I can't see anywhere on that page anything about pricing? Assuming it is for anyone with an APR tune? not sure what you meant by "turn on".

I have an ebay cable VCDS cable that works well. Use it for a lot of things. Gonzo even used it to reflash my buddies car over team viewer here in Texas so it should work.


----------



## Big_Tom (Aug 19, 2007)

^^^ it's all in my sig lol :thumbup:

*edit here's a link with a few pics 
http://forums.vwvortex.com/showthread.php?4560744-2871R-or-50-Trim/page2&p=75135596#post75135596


----------



## Frank-i-e (Nov 29, 2010)

Big_Tom said:


> ^^^ it's all in my sig lol :thumbup:
> 
> *edit here's a link with a few pics
> http://forums.vwvortex.com/showthread.php?4560744-2871R-or-50-Trim/page2&p=75135596#post75135596


OH SNAP! Me likey!!  GT30?? 28??


----------



## Big_Tom (Aug 19, 2007)

Frank-i-e said:


> OH SNAP! Me likey!!  GT30?? 28??


garrett t3/t4 50 trim


----------



## 19jetta91 (Apr 26, 2006)

If you purchase a car with an apr tune can you upgrade for $200 or would you have to pay full price?


----------



## DMVDUB (Jan 11, 2010)

*19Jetta91*------Depends on the dealer, but they should just charge for the upgrade.

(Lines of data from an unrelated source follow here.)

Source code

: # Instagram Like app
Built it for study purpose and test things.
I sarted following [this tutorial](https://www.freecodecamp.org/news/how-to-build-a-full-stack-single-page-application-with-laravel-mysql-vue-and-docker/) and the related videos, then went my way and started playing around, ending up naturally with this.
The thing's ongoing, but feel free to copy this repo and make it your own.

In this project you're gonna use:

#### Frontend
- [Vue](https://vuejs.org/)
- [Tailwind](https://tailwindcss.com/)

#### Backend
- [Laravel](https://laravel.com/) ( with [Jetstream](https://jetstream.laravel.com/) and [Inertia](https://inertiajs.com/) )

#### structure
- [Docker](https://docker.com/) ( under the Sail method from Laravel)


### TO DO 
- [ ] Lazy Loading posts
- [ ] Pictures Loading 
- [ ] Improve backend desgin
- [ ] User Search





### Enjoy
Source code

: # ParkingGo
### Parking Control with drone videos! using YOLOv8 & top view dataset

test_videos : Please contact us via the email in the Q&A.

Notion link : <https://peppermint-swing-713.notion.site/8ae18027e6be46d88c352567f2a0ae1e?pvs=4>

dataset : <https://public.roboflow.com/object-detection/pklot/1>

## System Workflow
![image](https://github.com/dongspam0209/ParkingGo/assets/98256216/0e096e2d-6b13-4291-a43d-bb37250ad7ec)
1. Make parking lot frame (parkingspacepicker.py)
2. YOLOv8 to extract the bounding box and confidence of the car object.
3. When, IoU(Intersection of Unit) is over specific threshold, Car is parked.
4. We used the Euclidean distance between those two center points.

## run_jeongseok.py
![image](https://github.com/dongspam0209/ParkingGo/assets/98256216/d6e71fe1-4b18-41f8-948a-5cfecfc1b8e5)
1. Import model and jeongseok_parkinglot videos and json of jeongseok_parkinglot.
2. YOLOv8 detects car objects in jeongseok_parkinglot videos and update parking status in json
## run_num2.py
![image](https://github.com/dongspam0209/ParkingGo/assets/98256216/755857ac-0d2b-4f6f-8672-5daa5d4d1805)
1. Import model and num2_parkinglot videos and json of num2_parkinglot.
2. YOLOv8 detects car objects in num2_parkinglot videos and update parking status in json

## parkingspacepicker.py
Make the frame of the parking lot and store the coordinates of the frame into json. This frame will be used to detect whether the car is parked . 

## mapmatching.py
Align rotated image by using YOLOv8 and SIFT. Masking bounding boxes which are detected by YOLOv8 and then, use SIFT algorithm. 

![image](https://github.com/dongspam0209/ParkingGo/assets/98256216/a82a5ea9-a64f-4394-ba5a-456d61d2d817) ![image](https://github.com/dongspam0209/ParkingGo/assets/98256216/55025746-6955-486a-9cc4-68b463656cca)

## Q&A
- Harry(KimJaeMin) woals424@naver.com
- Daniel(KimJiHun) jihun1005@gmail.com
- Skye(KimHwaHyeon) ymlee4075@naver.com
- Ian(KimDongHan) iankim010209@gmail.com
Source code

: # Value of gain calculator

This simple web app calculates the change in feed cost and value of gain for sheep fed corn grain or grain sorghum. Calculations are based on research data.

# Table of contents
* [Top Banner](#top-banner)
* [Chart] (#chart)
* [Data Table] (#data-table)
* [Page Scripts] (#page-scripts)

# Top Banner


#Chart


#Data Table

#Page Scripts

*Frank-i-e*-------About V-Tune, it's a neat program for sure. The only thing Doug is forgetting is they will charge you $50 to "turn it on" (kinda BS if you ask me, but it does have a nice interface).

You will have fun with the K04 it's obviously nothing major, but it is a lot of fun


----------



## Frank-i-e (Nov 29, 2010)

DMVDUB said:


> *19Jetta91*------Depends on the dealer, but they should just charge for the upgrade.
> 
> *Frank-i-e*-------About V-Tune, it's a neat program for sure. The only thing Doug is forgetting is they will charge you $50 to "turn it on" (kinda BS if you ask me, but it does have a nice interface).
> 
> You will have fun with the K04 it's obviously nothing major, but it is a lot of fun


I am definitely looking forward to it!  

Greedy APR, $50, Really??? PPPFFFFTTTTT



Big_Tom said:


> garrett t3/t4 50 trim


Awesome! You will get a PM shortly. Local shop as a fully custom kit with the T3/T4 50 trim for 2500 installed. 



19jetta91 said:


> If you purchase a car with an apr tune can you upgrade for $200 or would you have to pay full price?


You will first need to pay APR $150 to transfer the insurance/name on the ECU to yours. There after, you pay whatever the upgrade fee is. $350 I guess you would be at.


----------



## Big_Tom (Aug 19, 2007)

^^^ aight, i'm waitin


----------



## Frank-i-e (Nov 29, 2010)

Sent! 

So I was looking at Uni Settings and it seems to do the same thing as V Tune other than raise boost. You can only lower it and it is free. 

My buddy raised my idle with Uni settings and then lowered it, just to see if it works. So I guess it works with an APR tuned car.


----------



## Big_Tom (Aug 19, 2007)

^^^ replied


----------



## Frank-i-e (Nov 29, 2010)

For the K04 tune to hopefully help protect my engine. Obviously the right tune is the best tune. 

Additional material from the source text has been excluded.